*** SUPPLIED RECORDS ***
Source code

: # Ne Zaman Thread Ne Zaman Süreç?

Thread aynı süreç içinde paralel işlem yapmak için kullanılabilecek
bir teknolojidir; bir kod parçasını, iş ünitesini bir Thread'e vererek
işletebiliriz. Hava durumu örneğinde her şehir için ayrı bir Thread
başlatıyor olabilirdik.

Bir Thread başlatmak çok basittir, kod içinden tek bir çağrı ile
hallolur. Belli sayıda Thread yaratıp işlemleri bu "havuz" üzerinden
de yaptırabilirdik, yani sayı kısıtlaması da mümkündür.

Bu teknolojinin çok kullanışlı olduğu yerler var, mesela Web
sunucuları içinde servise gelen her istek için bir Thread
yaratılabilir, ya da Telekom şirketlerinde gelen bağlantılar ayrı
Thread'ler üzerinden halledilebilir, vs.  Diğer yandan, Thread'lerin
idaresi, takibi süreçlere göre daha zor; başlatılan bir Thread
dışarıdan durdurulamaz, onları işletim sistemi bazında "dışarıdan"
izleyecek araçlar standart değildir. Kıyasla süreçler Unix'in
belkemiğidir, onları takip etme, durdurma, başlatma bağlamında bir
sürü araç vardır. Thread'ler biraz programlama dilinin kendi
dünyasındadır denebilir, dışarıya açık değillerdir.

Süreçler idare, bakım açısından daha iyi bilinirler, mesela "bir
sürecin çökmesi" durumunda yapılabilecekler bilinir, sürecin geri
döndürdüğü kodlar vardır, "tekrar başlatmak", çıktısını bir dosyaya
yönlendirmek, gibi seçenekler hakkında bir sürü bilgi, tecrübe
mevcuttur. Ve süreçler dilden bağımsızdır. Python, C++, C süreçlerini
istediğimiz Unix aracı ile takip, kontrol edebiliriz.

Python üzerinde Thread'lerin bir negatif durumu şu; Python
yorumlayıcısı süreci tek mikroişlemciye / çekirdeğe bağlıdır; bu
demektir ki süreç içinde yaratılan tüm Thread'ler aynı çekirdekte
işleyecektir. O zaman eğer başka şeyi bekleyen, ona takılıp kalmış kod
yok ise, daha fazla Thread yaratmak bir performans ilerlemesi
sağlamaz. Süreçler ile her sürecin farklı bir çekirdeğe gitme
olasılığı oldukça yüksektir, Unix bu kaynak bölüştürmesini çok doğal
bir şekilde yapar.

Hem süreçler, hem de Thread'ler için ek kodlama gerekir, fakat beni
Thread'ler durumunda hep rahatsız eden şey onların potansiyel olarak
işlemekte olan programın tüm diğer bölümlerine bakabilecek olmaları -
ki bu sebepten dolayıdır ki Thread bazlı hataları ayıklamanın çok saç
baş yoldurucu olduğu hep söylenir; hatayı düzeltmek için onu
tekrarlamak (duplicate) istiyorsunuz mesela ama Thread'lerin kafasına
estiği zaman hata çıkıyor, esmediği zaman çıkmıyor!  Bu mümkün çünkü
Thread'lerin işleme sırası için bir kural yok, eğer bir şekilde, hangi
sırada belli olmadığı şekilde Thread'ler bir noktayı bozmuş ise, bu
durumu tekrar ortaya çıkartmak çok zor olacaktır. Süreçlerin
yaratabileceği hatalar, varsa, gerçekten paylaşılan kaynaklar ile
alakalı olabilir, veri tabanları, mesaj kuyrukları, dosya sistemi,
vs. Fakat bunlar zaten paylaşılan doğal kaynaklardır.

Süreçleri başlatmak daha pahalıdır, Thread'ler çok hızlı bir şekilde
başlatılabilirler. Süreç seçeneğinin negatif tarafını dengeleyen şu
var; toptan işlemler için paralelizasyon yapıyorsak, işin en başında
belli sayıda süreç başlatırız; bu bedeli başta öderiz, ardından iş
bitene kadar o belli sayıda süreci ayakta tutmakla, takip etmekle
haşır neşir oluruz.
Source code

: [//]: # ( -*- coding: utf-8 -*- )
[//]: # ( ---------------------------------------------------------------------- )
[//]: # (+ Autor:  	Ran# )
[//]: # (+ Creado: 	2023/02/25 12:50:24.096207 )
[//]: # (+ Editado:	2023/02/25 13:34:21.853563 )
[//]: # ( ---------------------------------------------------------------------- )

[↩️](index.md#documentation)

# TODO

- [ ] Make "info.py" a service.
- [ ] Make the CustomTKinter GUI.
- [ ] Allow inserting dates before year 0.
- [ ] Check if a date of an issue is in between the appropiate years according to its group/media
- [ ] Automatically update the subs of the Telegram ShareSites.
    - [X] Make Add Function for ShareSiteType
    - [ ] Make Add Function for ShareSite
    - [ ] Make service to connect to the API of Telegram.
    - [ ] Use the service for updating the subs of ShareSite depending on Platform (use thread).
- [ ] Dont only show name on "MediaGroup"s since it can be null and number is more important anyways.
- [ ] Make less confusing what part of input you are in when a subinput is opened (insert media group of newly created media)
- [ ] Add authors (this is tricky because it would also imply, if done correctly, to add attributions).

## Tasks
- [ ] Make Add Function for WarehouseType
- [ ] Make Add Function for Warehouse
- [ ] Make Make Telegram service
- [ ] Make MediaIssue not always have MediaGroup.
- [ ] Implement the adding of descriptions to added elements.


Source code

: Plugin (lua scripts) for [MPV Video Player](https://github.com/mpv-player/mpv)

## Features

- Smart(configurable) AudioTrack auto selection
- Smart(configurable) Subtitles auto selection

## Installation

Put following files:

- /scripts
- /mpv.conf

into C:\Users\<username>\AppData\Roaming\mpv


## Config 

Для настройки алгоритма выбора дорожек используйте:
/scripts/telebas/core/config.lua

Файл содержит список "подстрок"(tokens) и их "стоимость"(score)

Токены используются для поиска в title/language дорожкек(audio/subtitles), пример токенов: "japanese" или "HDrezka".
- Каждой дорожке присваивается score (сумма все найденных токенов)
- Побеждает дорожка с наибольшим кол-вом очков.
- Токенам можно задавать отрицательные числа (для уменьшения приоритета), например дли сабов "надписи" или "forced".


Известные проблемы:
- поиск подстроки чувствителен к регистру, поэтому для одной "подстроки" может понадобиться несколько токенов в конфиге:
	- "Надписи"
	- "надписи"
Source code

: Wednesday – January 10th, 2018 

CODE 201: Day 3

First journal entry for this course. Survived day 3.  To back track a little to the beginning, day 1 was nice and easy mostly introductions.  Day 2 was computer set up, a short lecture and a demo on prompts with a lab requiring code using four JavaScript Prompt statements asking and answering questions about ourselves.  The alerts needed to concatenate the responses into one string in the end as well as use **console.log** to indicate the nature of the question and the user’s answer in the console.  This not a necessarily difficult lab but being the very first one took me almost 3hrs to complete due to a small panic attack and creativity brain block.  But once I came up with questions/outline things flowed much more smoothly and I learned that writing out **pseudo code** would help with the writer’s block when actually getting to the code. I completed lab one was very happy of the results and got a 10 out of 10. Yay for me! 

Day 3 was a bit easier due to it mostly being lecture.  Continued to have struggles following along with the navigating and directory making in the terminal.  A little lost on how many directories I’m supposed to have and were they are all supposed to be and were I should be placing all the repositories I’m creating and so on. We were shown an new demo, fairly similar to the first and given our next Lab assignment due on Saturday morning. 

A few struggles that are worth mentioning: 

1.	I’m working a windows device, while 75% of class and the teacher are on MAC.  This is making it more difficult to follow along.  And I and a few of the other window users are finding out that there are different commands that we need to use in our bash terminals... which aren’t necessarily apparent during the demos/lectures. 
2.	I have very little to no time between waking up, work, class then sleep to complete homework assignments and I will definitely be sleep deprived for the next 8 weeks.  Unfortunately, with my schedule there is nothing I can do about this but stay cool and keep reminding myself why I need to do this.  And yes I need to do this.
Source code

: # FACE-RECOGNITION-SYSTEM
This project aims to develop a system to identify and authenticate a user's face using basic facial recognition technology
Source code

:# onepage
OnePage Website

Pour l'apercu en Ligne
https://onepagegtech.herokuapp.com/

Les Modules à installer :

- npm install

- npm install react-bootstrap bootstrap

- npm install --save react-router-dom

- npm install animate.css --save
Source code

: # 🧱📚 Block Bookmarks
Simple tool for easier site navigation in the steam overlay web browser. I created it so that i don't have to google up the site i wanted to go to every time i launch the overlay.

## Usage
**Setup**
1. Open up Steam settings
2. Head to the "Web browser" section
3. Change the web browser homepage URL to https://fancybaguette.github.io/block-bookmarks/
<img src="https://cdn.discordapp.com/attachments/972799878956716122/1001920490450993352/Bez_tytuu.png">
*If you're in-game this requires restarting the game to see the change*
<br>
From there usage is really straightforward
*** End of SUPPLIED RECORDS ***
§ **AIM OF THE EXERCISE**: Would you print exactly the lines from the first line of the entries above through the line that has "yaratılabilir, ya da", both included, and stop there?

§ **ANSWER SPACE**:
Source code

: # Ne Zaman Thread Ne Zaman Süreç?

Thread aynı süreç içinde paralel işlem yapmak için kullanılabilecek
bir teknolojidir; bir kod parçasını, iş ünitesini bir Thread'e vererek
işletebiliriz. Hava durumu örneğinde her şehir için ayrı bir Thread
başlatıyor olabilirdik.

Bir Thread başlatmak çok basittir, kod içinden tek bir çağrı ile
hallolur. Belli sayıda Thread yaratıp işlemleri bu "havuz" üzerinden
de yaptırabilirdik, yani sayı kısıtlaması da mümkündür.

Bu teknolojinin çok kullanışlı olduğu yerler var, mesela Web
sunucuları içinde servise gelen her istek için bir Thread
yaratılabilir, ya da Telekom şirketlerinde gelen bağlantılar ayrı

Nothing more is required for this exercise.